On 3 March Telford received orders to ‘proceed without delay to the Eastward with his party … keep a sharp look out, put everyone on his guard, and if necessary, again muster a party, for the purpose of capture’. As Telford was preparing to leave, ‘intelligence came in from the Police Magistrate at Campbell Town of an attack’. Two men were wounded, one badly, and this Aboriginal group was thought to be ‘likely to fall down on the Oatlands district’. Because of this, Telford was also instructed ‘to direct Robert Hyatt to remove his party to the Big Lagoon, and to cruise between there, the Little Lovely Banks, and the Quoin at the back of the Green Ponds.’ Jorgenson also described roving directions given to two other parties. Once again the district was being scoured.
But the field police were not the only agents at play. Forwarding Jorgenson’s letter to Hobart because it contained ‘an authentic Report of the re-appearance of the Aborigines’, Anstey commented that ‘Captain Anley, 17th Regt, not having yet received any Orders from the Colonel Commanding touching the Blacks, I have not reported it to Capt Anley’.6 While on the surface it would appear to suggest that dealing with Aboriginal people was now primarily a police initiative, on closer examination it proves to be the opposite. Anley had only arrived in Van Diemen’s Land from England in late January.7 He was part of a cohort of the 17th Regiment, including two sergeants and 27 privates, nominally sent as part of the guard for a shipload of male convicts, but now on duty in the interior. Anstey was intimating to Arthur that the new officer needed to be told, through military channels, how things were done in Van Diemen’s Land.

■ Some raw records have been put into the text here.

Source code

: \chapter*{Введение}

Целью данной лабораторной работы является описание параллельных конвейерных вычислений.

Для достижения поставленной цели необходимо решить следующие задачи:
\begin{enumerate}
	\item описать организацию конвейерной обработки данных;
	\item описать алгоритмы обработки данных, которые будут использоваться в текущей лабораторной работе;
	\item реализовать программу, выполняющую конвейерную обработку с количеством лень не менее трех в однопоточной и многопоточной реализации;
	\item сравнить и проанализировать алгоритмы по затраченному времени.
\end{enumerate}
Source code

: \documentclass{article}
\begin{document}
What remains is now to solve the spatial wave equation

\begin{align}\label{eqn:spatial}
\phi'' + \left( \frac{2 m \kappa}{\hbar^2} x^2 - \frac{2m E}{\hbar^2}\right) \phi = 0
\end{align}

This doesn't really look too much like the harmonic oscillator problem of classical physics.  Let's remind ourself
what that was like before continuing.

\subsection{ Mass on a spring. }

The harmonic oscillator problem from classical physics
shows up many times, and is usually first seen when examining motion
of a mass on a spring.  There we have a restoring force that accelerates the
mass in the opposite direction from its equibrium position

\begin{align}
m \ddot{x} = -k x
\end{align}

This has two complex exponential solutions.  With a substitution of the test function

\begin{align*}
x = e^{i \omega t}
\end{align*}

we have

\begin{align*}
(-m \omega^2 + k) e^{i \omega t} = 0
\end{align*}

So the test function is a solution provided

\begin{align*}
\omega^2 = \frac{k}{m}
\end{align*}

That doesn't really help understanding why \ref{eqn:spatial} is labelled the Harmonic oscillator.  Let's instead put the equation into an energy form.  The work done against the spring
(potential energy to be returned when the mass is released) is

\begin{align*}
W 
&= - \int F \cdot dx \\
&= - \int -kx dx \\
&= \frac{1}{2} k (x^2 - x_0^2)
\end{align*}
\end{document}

As it happened, the same day that Anstey was writing this slightly coded comment, out at the Eastern Marshes Anley’s men were already engaged in the war. As it was tersely reported by Jorgenson, ‘the military chased the natives and actually came within twenty yards of them, when they got into a scrub, and disappeared as if by magic.’8 News of this chase reached Oatlands on Wednesday 9 March, one of numerous reports reaching Jorgenson, Anstey and Anley of trouble throughout the district. Some of these were just sightings of Aboriginal people in the distance, others close encounters. Of the latter sort, there was the case of a ticket-of-leaver who ‘had fell in with the Blacks, but did not dare to fire at them, for fear of being rushed’, and an incident where ‘three of the hostile aborigines seized George Campbell’s dog’. Fear clearly gripped the district. When two men ‘went into the tiers for sawed stuff, they heard cooing, and dogs barking in the scrub’. Anstey claimed that ‘no blood has yet been shed’, although he was meaning colonial blood, adding that he was ‘in hourly expectation of news of murders’.

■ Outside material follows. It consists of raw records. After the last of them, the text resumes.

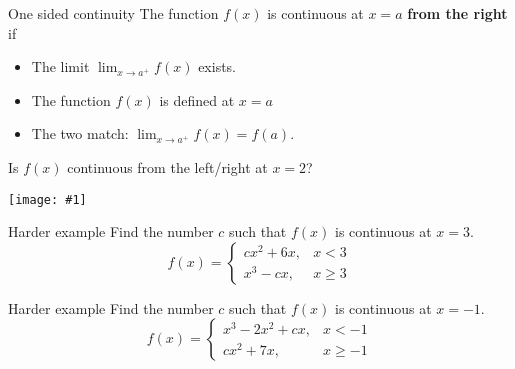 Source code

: \documentclass[t]{beamer}
\newcommand{\img}[1]{
\vfill
\texttt{[image: \#1]}
\vfill
}
\begin{document}
\begin{frame}{One sided continuity}
The function $f(x)$ is continuous at $x = a$  \textbf{from the right} if 
\begin{itemize}
\item The limit $\displaystyle \lim_{x \to a^+} f(x)$ exists.
\item The function $f(x)$ is defined at $x = a$
\item The two match: $\displaystyle \lim_{x \to a^+} f(x) = f(a)$.
\end{itemize}
\end{frame}

\begin{frame}{Is $f(x)$ continuous from the left/right at $x = 2$?}
\img{onesided}
\end{frame}

\begin{frame}{Harder example}
Find the number $c$ such that $f(x)$ is continuous at $x = 3$.
$$
f(x) = 
\begin{cases}
cx^2 + 6x, & x < 3 \\
x^3 - cx, & x \ge 3
\end{cases}
$$
\end{frame}

\begin{frame}{Harder example}
Find the number $c$ such that $f(x)$ is continuous at $x = -1$.
$$
f(x) = 
\begin{cases}
x^3 -2x^2 + cx, & x < -1 \\
cx^2 + 7x, & x \ge -1
\end{cases}
$$
\end{frame}
\end{document}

But the authorities were not just going to wait for the tribes to strike first. As Jorgenson detailed, the military response to these varied reports was swift:
On Wednesday (9th) Captain Anley sent out from Oatlands three parties of six soldiers each in pursuit, under the direction of Field police Constables … The first party by the Big Lagoon, Malcolm Logan’s marshes, and Johnson’s Quoin as far as Constitution Hill. The second party along the Jordan through Abysinia, and the hunting ground, and the third across Harrison’s tier, through Michael Howe’s marsh, as far as Osborne’s marsh. Another party of military stationed in the Eastern marshes received orders on the same day to go in pursuit.

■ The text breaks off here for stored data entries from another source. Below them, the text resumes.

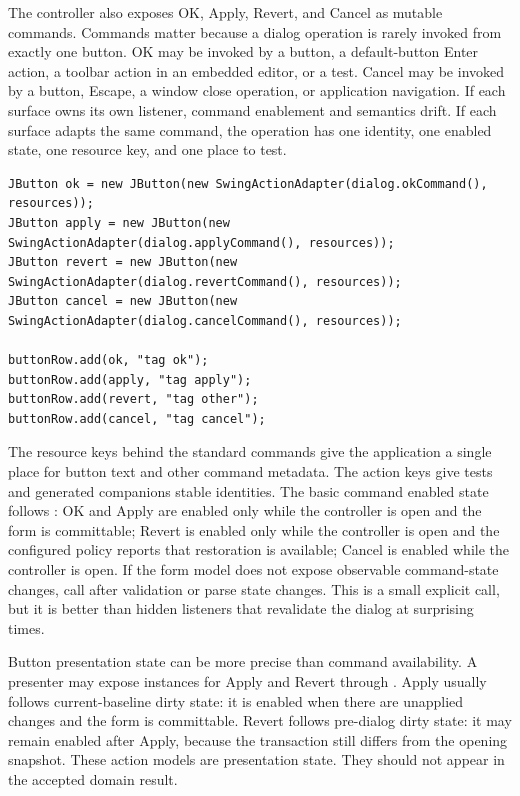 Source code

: The controller also exposes OK, Apply, Revert, and Cancel as mutable commands. Commands
matter because a dialog operation is rarely invoked from exactly one button.
OK may be invoked by a button, a default-button Enter action, a toolbar action
in an embedded editor, or a test. Cancel may be invoked by a button, Escape, a
window close operation, or application navigation. If each surface owns its own
listener, command enablement and semantics drift. If each surface adapts the
same command, the operation has one identity, one enabled state, one resource
key, and one place to test.

\begin{lstlisting}[caption={Dialog buttons adapt dialog commands.}]
JButton ok = new JButton(new SwingActionAdapter(dialog.okCommand(), resources));
JButton apply = new JButton(new SwingActionAdapter(dialog.applyCommand(), resources));
JButton revert = new JButton(new SwingActionAdapter(dialog.revertCommand(), resources));
JButton cancel = new JButton(new SwingActionAdapter(dialog.cancelCommand(), resources));

buttonRow.add(ok, "tag ok");
buttonRow.add(apply, "tag apply");
buttonRow.add(revert, "tag other");
buttonRow.add(cancel, "tag cancel");
\end{lstlisting}

The resource keys behind the standard commands give the application a single
place for button text and other command metadata. The action keys give tests
and generated companions stable identities. The basic command enabled state
follows : OK and Apply are enabled only while the
controller is open and the form is committable; Revert is enabled only while
the controller is open and the configured policy reports that restoration is
available; Cancel is enabled while the controller is open. If the form model
does not expose observable command-state changes, call 
after validation or parse state changes. This is a small explicit call, but it
is better than hidden listeners that revalidate the dialog at surprising times.

Button presentation state can be more precise than command availability. A
presenter may expose  instances for Apply and Revert
through . Apply usually follows current-baseline
dirty state: it is enabled when there are unapplied changes and the form is
committable. Revert follows pre-dialog dirty state: it may remain enabled
after Apply, because the transaction still differs from the opening snapshot.
These action models are presentation state. They should not appear in the
accepted domain result.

The field police parties continued their roving operations too:
Robert Hyatt’s roving band scoured about the Table Land, and Davis’s bottom. Moaby and Caines at the back of Michael Howe’s marsh and John Telford with his party about Mac Gill’s marsh, Hobbe’s Bluff, and at Mr Adey’s, Little Swan port river.
There was general agreement, Jorgenson claimed, ‘that the district is on all sides invaded’. But so far it was safe, Jorgenson asserted, because of ‘the vigilance of the military, the roving bands, and the volunteers (joining the latter)’.
Then, just as the war again seemed to be spilling into another confused round of raids and strikes, Jorgenson’s correspondence stops. This was the last letter filed in the section of the CSO1/1/320 (7578) volume that compiled Jorgenson’s reports. But Jorgenson’s final lines are telling. Before posting this letter on 15 March 1831 Jorgenson had time to add a postscript, which conveys neatly the sense of a conflict now being conducted with stealth and discretion, albeit through the description of a missed opportunity:
Since writing the above news is arrived that on Saturday last Henry Pratt, Parker, and Foley, all on horseback, passed a Tribe of Blacks in Black Johnny’s marsh Salt pan plains within twenty yards, without seeing them. Cassidy’s Shepherd was at some distance behind when the Blacks squatted down, and saw them, but the horsemen were too far off, and rode so swiftly, that they could not hear him. Traces of the Aborigines are now seen everywhere.9
With that last image of horsemen prowling an increasingly agitated district, the war in the midlands shifts. And with it, the official wartime documentation ceases.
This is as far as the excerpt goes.